__What you should do__
Across the material below, say how many lines contain the string "this", and add no other words.
+++ Data for analysis
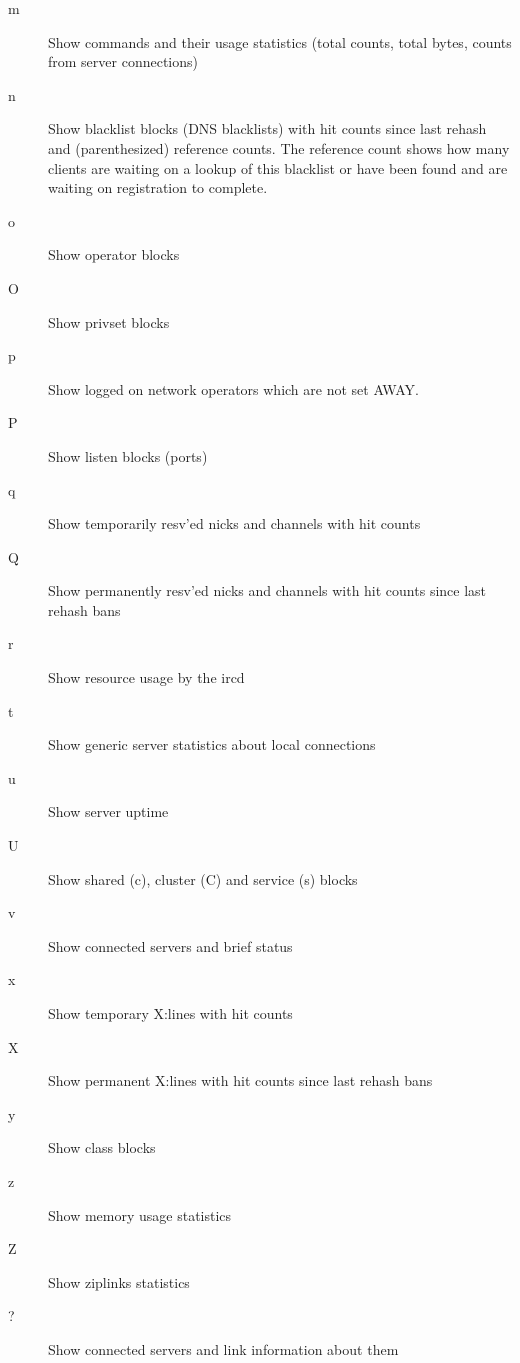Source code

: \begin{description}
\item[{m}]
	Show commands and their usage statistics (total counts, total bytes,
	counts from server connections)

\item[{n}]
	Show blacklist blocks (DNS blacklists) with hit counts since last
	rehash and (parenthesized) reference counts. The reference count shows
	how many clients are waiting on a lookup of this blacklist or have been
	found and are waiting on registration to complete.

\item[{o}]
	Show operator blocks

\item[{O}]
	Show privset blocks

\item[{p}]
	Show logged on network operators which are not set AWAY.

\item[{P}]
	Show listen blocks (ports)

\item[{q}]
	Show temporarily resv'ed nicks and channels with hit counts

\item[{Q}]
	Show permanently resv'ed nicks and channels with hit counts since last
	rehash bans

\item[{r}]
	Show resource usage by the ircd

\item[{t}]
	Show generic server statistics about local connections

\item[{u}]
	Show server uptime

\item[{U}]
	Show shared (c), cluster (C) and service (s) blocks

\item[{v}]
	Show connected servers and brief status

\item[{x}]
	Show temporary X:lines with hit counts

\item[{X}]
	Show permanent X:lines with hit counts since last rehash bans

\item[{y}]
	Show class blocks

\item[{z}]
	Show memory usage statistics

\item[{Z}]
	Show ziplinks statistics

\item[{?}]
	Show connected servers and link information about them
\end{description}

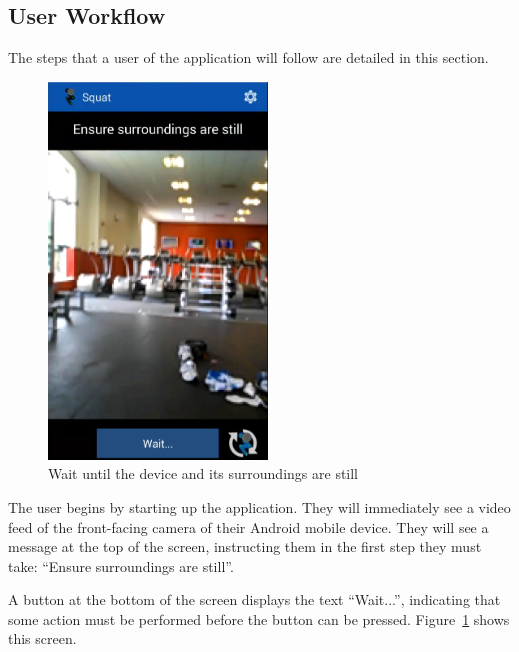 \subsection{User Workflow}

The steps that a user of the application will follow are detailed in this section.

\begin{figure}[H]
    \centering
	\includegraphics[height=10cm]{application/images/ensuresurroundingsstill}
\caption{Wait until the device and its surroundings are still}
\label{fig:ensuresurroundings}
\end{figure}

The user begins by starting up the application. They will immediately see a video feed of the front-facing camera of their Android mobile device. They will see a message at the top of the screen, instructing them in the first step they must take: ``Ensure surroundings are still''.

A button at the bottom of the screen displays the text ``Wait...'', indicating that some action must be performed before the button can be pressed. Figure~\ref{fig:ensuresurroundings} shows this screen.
++++++
__Answer space__
3